Monastery information
- Denomination: Cistercian

Site
- Location: Kirklees Park, Clifton, West Yorkshire
- Country: England
- Coordinates: 53°41′42″N 1°44′14″W﻿ / ﻿53.6951°N 1.7372°W

= Kirklees Priory =

Former priory in Yorkshire, England

Kirklees Priory was a Cistercian nunnery whose site is in the present-day Kirklees Park, Clifton near Brighouse, Calderdale, West Yorkshire, England. It was originally in the ancient ecclesiastical parish of Dewsbury. The priory dedicated to the Virgin Mary and St James was founded by Reiner le Fleming, Lord of the manor of Wath upon Dearne, in 1155 during the reign of Henry II.

The priory gives its name to the Kirklees metropolitan district council, formed in 1974 and including the towns of Huddersfield, Dewsbury and Batley, though the priory is just outside the district's boundary itself and is in neighbouring Calderdale.

Nuns from the priory were involved in scandals between 1306 and 1315. Archbishop of York William Greenfield wrote to the prioress about rumours concerning Alice Raggid, Elizabeth Hopton, and Joan Heton.

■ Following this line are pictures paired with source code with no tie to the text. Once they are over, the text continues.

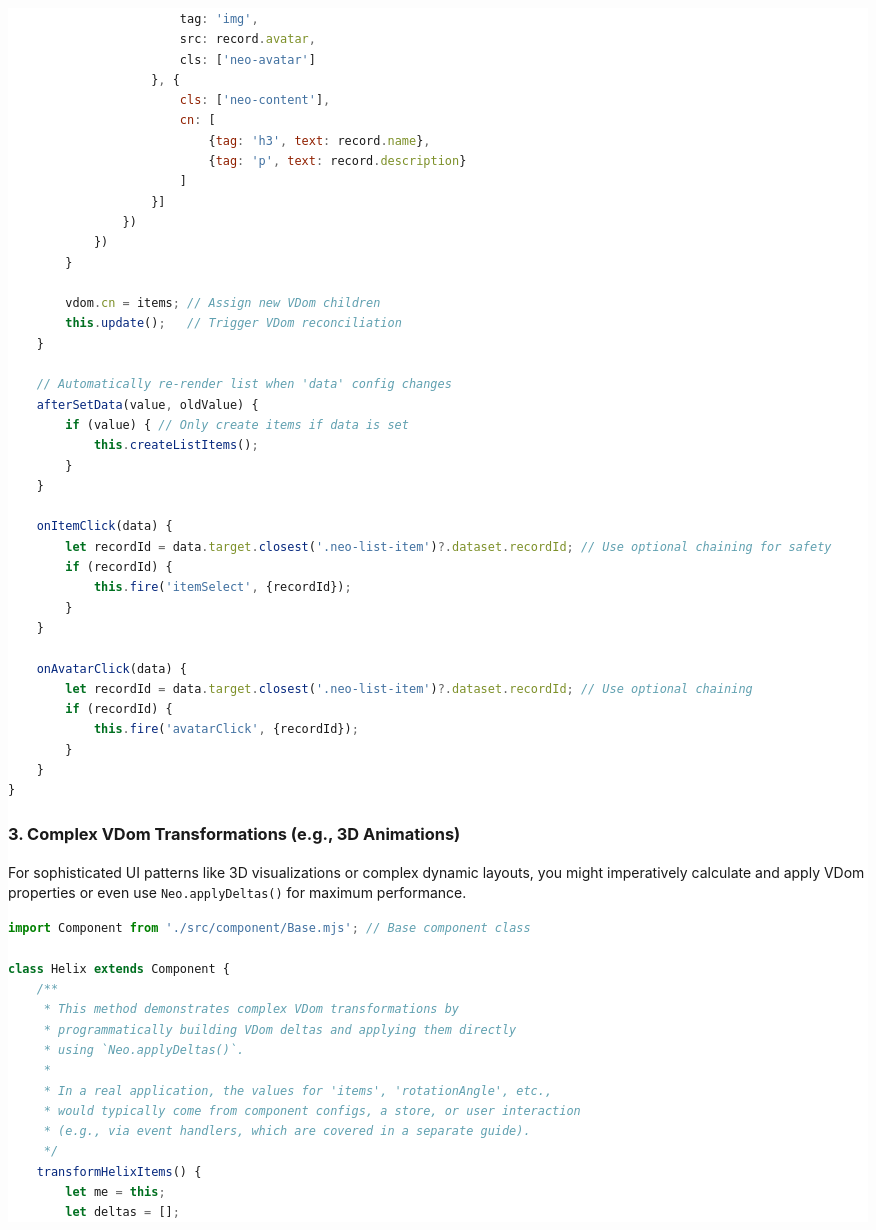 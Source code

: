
 ```javascript readonly
                        tag: 'img',
                        src: record.avatar,
                        cls: ['neo-avatar']
                    }, {
                        cls: ['neo-content'],
                        cn: [
                            {tag: 'h3', text: record.name},
                            {tag: 'p', text: record.description}
                        ]
                    }]
                })
            })
        }

        vdom.cn = items; // Assign new VDom children
        this.update();   // Trigger VDom reconciliation
    }

    // Automatically re-render list when 'data' config changes
    afterSetData(value, oldValue) {
        if (value) { // Only create items if data is set
            this.createListItems();
        }
    }

    onItemClick(data) {
        let recordId = data.target.closest('.neo-list-item')?.dataset.recordId; // Use optional chaining for safety
        if (recordId) {
            this.fire('itemSelect', {recordId});
        }
    }

    onAvatarClick(data) {
        let recordId = data.target.closest('.neo-list-item')?.dataset.recordId; // Use optional chaining
        if (recordId) {
            this.fire('avatarClick', {recordId});
        }
    }
}
```

### 3. Complex VDom Transformations (e.g., 3D Animations)

For sophisticated UI patterns like 3D visualizations or complex dynamic layouts, you might imperatively calculate and apply VDom properties or even use `Neo.applyDeltas()` for maximum performance.

```javascript readonly
import Component from './src/component/Base.mjs'; // Base component class

class Helix extends Component {
    /**
     * This method demonstrates complex VDom transformations by
     * programmatically building VDom deltas and applying them directly
     * using `Neo.applyDeltas()`.
     *
     * In a real application, the values for 'items', 'rotationAngle', etc.,
     * would typically come from component configs, a store, or user interaction
     * (e.g., via event handlers, which are covered in a separate guide).
     */
    transformHelixItems() {
        let me = this;
        let deltas = [];
``` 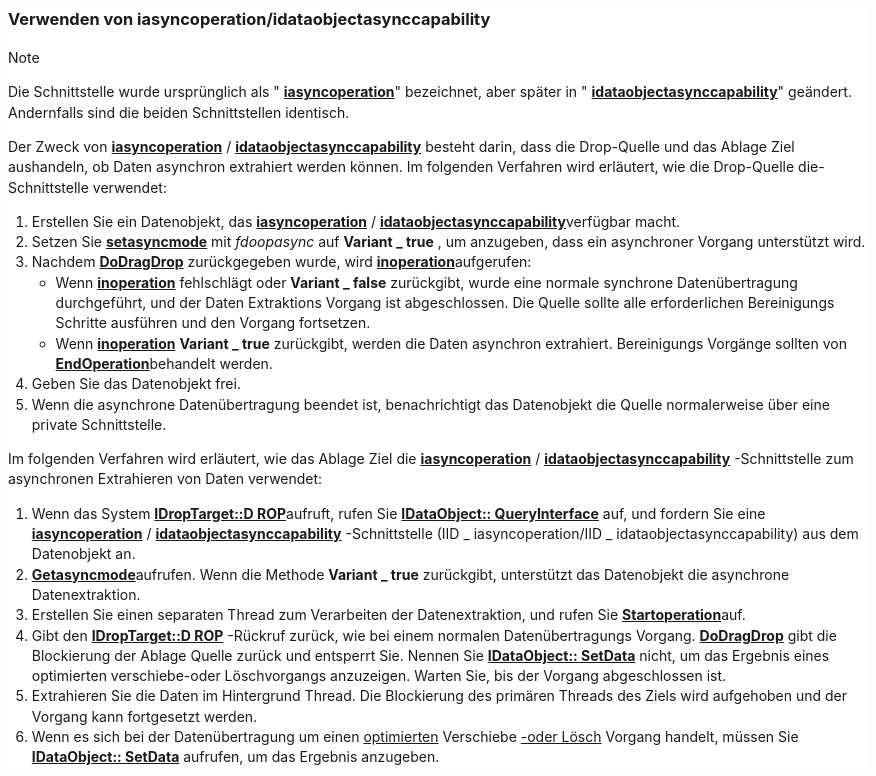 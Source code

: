 ### <a name="using-iasyncoperationidataobjectasynccapability"></a>Verwenden von iasyncoperation/idataobjectasynccapability

> [!Note]  
> Die Schnittstelle wurde ursprünglich als " [**iasyncoperation**](/previous-versions//bb776309(v=vs.85))" bezeichnet, aber später in " [**idataobjectasynccapability**](/windows/desktop/api/Shldisp/nn-shldisp-idataobjectasynccapability)" geändert. Andernfalls sind die beiden Schnittstellen identisch.

 

Der Zweck von [**iasyncoperation**](/previous-versions//bb776309(v=vs.85)) / [**idataobjectasynccapability**](/windows/desktop/api/Shldisp/nn-shldisp-idataobjectasynccapability) besteht darin, dass die Drop-Quelle und das Ablage Ziel aushandeln, ob Daten asynchron extrahiert werden können. Im folgenden Verfahren wird erläutert, wie die Drop-Quelle die-Schnittstelle verwendet:

1.  Erstellen Sie ein Datenobjekt, das [**iasyncoperation**](/previous-versions//bb776309(v=vs.85)) / [**idataobjectasynccapability**](/windows/desktop/api/Shldisp/nn-shldisp-idataobjectasynccapability)verfügbar macht.
2.  Setzen Sie [**setasyncmode**](/windows/desktop/api/Shldisp/nf-shldisp-idataobjectasynccapability-setasyncmode) mit *fdoopasync* auf **Variant \_ true** , um anzugeben, dass ein asynchroner Vorgang unterstützt wird.
3.  Nachdem [**DoDragDrop**](/windows/win32/api/ole2/nf-ole2-dodragdrop) zurückgegeben wurde, wird [**inoperation**](/windows/desktop/api/Shldisp/nf-shldisp-idataobjectasynccapability-inoperation)aufgerufen:
    -   Wenn [**inoperation**](/windows/desktop/api/Shldisp/nf-shldisp-idataobjectasynccapability-inoperation) fehlschlägt oder **Variant \_ false** zurückgibt, wurde eine normale synchrone Datenübertragung durchgeführt, und der Daten Extraktions Vorgang ist abgeschlossen. Die Quelle sollte alle erforderlichen Bereinigungs Schritte ausführen und den Vorgang fortsetzen.
    -   Wenn [**inoperation**](/windows/desktop/api/Shldisp/nf-shldisp-idataobjectasynccapability-inoperation) **Variant \_ true** zurückgibt, werden die Daten asynchron extrahiert. Bereinigungs Vorgänge sollten von [**EndOperation**](/windows/desktop/api/Shldisp/nf-shldisp-idataobjectasynccapability-endoperation)behandelt werden.
4.  Geben Sie das Datenobjekt frei.
5.  Wenn die asynchrone Datenübertragung beendet ist, benachrichtigt das Datenobjekt die Quelle normalerweise über eine private Schnittstelle.

Im folgenden Verfahren wird erläutert, wie das Ablage Ziel die [**iasyncoperation**](/previous-versions//bb776309(v=vs.85)) / [**idataobjectasynccapability**](/windows/desktop/api/Shldisp/nn-shldisp-idataobjectasynccapability) -Schnittstelle zum asynchronen Extrahieren von Daten verwendet:

1.  Wenn das System [**IDropTarget::D ROP**](/windows/win32/api/oleidl/nf-oleidl-idroptarget-drop)aufruft, rufen Sie [**IDataObject:: QueryInterface**](/windows/win32/api/unknwn/nf-unknwn-iunknown-queryinterface(q)) auf, und fordern Sie eine [**iasyncoperation**](/previous-versions//bb776309(v=vs.85)) / [**idataobjectasynccapability**](/windows/desktop/api/Shldisp/nn-shldisp-idataobjectasynccapability) -Schnittstelle (IID \_ iasyncoperation/IID \_ idataobjectasynccapability) aus dem Datenobjekt an.
2.  [**Getasyncmode**](/windows/desktop/api/Shldisp/nf-shldisp-idataobjectasynccapability-getasyncmode)aufrufen. Wenn die Methode **Variant \_ true** zurückgibt, unterstützt das Datenobjekt die asynchrone Datenextraktion.
3.  Erstellen Sie einen separaten Thread zum Verarbeiten der Datenextraktion, und rufen Sie [**Startoperation**](/windows/desktop/api/Shldisp/nf-shldisp-idataobjectasynccapability-startoperation)auf.
4.  Gibt den [**IDropTarget::D ROP**](/windows/win32/api/oleidl/nf-oleidl-idroptarget-drop) -Rückruf zurück, wie bei einem normalen Datenübertragungs Vorgang. [**DoDragDrop**](/windows/win32/api/ole2/nf-ole2-dodragdrop) gibt die Blockierung der Ablage Quelle zurück und entsperrt Sie. Nennen Sie [**IDataObject:: SetData**](/windows/win32/api/objidl/nf-objidl-idataobject-setdata) nicht, um das Ergebnis eines optimierten verschiebe-oder Löschvorgangs anzuzeigen. Warten Sie, bis der Vorgang abgeschlossen ist.
5.  Extrahieren Sie die Daten im Hintergrund Thread. Die Blockierung des primären Threads des Ziels wird aufgehoben und der Vorgang kann fortgesetzt werden.
6.  Wenn es sich bei der Datenübertragung um einen [optimierten](#handling-optimized-move-operations) Verschiebe [-oder Lösch](#handling-delete-on-paste-operations) Vorgang handelt, müssen Sie [**IDataObject:: SetData**](/windows/win32/api/objidl/nf-objidl-idataobject-setdata) aufrufen, um das Ergebnis anzugeben.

Rumours implied they had been seeing religious and secular men in the nunnery, and their behavior led to the house being considered one of disrepute.

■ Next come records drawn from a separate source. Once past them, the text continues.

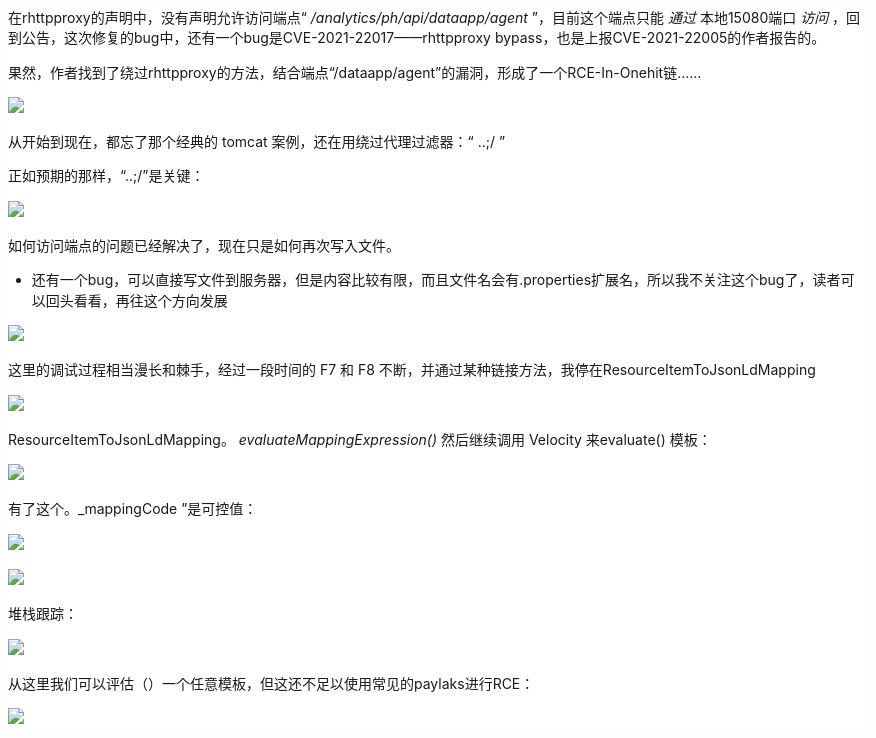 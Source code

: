 在rhttpproxy的声明中，没有声明允许访问端点“  _/analytics/ph/api/dataapp/agent_  ”，目前这个端点只能
_通过_ 本地15080端口 _访问_ ，回到公告，这次修复的bug中，还有一个bug是CVE-2021-22017——rhttpproxy
bypass，也是上报CVE-2021-22005的作者报告的。

  

果然，作者找到了绕过rhttpproxy的方法，结合端点“/dataapp/agent”的漏洞，形成了一个RCE-In-Onehit链……

  

![](http://hk-proxy.gitwarp.com/https://raw.githubusercontent.com/tuchuang9/tc1/refs/heads/main/public/20220303201800.png)

从开始到现在，都忘了那个经典的 tomcat 案例，还在用绕过代理过滤器：“ ..;/ ”

  

正如预期的那样，“..;/”是关键：  

  

![](http://hk-proxy.gitwarp.com/https://raw.githubusercontent.com/tuchuang9/tc1/refs/heads/main/public/20220303201801.png)

如何访问端点的问题已经解决了，现在只是如何再次写入文件。

  * 还有一个bug，可以直接写文件到服务器，但是内容比较有限，而且文件名会有.properties扩展名，所以我不关注这个bug了，读者可以回头看看，再往这个方向发展

  

  

![](http://hk-proxy.gitwarp.com/https://raw.githubusercontent.com/tuchuang9/tc1/refs/heads/main/public/20220303201803.png)

  

这里的调试过程相当漫长和棘手，经过一段时间的 F7 和 F8 不断，并通过某种链接方法，我停在ResourceItemToJsonLdMapping

  

![](http://hk-proxy.gitwarp.com/https://raw.githubusercontent.com/tuchuang9/tc1/refs/heads/main/public/20220303201805.png)

  

ResourceItemToJsonLdMapping。 _evaluateMappingExpression()_ 然后继续调用 Velocity
来evaluate() 模板：

  

![](http://hk-proxy.gitwarp.com/https://raw.githubusercontent.com/tuchuang9/tc1/refs/heads/main/public/20220303201806.png)

有了这个。_mappingCode ”是可控值：

![](http://hk-proxy.gitwarp.com/https://raw.githubusercontent.com/tuchuang9/tc1/refs/heads/main/public/20220303201808.png)

![](http://hk-proxy.gitwarp.com/https://raw.githubusercontent.com/tuchuang9/tc1/refs/heads/main/public/20220303201813.png)

堆栈跟踪：

![](http://hk-proxy.gitwarp.com/https://raw.githubusercontent.com/tuchuang9/tc1/refs/heads/main/public/20220303201815.png)

从这里我们可以评估（）一个任意模板，但这还不足以使用常见的paylaks进行RCE：

  

![](http://hk-proxy.gitwarp.com/https://raw.githubusercontent.com/tuchuang9/tc1/refs/heads/main/public/20220303201816.png)
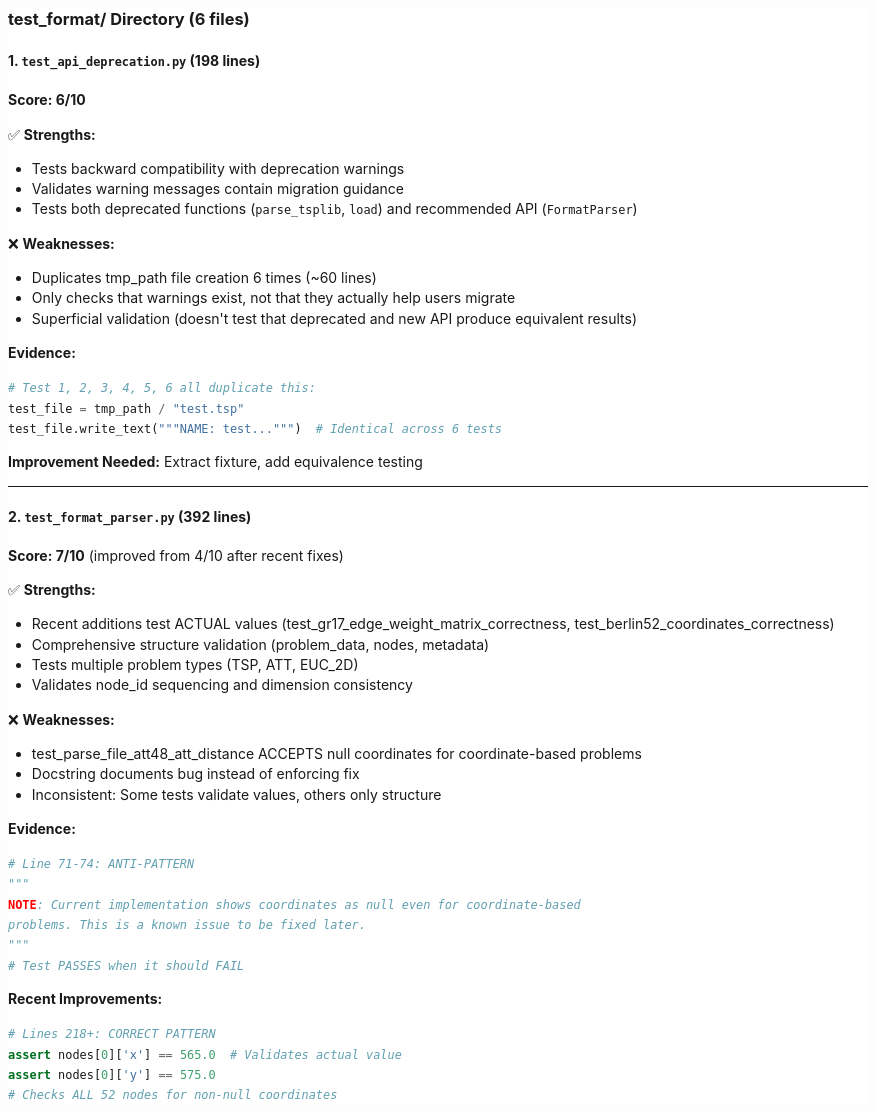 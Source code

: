
### test_format/ Directory (6 files)

#### 1. `test_api_deprecation.py` (198 lines)
**Score: 6/10**

✅ **Strengths:**
- Tests backward compatibility with deprecation warnings
- Validates warning messages contain migration guidance
- Tests both deprecated functions (`parse_tsplib`, `load`) and recommended API (`FormatParser`)

❌ **Weaknesses:**
- Duplicates tmp_path file creation 6 times (~60 lines)
- Only checks that warnings exist, not that they actually help users migrate
- Superficial validation (doesn't test that deprecated and new API produce equivalent results)

**Evidence:**
```python
# Test 1, 2, 3, 4, 5, 6 all duplicate this:
test_file = tmp_path / "test.tsp"
test_file.write_text("""NAME: test...""")  # Identical across 6 tests
```

**Improvement Needed:** Extract fixture, add equivalence testing

---

#### 2. `test_format_parser.py` (392 lines)
**Score: 7/10** (improved from 4/10 after recent fixes)

✅ **Strengths:**
- Recent additions test ACTUAL values (test_gr17_edge_weight_matrix_correctness, test_berlin52_coordinates_correctness)
- Comprehensive structure validation (problem_data, nodes, metadata)
- Tests multiple problem types (TSP, ATT, EUC_2D)
- Validates node_id sequencing and dimension consistency

❌ **Weaknesses:**
- test_parse_file_att48_att_distance ACCEPTS null coordinates for coordinate-based problems
- Docstring documents bug instead of enforcing fix
- Inconsistent: Some tests validate values, others only structure

**Evidence:**
```python
# Line 71-74: ANTI-PATTERN
"""
NOTE: Current implementation shows coordinates as null even for coordinate-based
problems. This is a known issue to be fixed later.
"""
# Test PASSES when it should FAIL
```

**Recent Improvements:**
```python
# Lines 218+: CORRECT PATTERN
assert nodes[0]['x'] == 565.0  # Validates actual value
assert nodes[0]['y'] == 575.0
# Checks ALL 52 nodes for non-null coordinates
```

The priory was not dissolved by the Dissolution of the Lesser Monasteries Act in 1535, but continued for worship and hospitality. Cecilia Topcliffe was the prioress, and the convent consisted of the nuns who had been there on 4 February 1536, who continued as before the passing of the Act. In 1539, after the Second Act of Dissolution, Joan Kyppes surrendered the priory, which had eight inmates. At the date of surrender, the whole property was worth £29 18s. 9d. The site was granted to John Tasburgh and Nicholas Savill; the church and priory buildings were demolished, and the stone was used to build Low Hall, now known as Old Farm.

A local inn, The Three Nuns, was named after Cecilia Topclife, Joan Leverthorpe, and Katherine Grace, who sought refuge at the site of a guesthouse of the priory and ran it as a hostelry. The present inn was built in 1939, and the site of the guesthouse is buried under the car park.

All that remains of Kirklees Priory are the long double-aisled barn, and parts of the Old Farm House, calf house, and the gatehouse; all are still standing as Old Farm. They are all Grade I listed buildings. The gatehouse was on Historic England's Heritage at Risk Register, but following extensive repair work was removed from the list.

The landscaping of Kirklees Park was surveyed by the landscape gardener, Francis Richardson, in 1757. It contains a collection of medieval buildings preserved by the Armytage family since the 16th century.

The priory is featured in the medieval legend of Robin Hood. According to the ballad Robin Hood's Death, Robin was killed by the prioress of Kirklees. She was medically treating Robin via bleeding, but treacherously drained too much of his blood instead. A monument in the woods near the River Calder claims to be Robin Hood's Grave.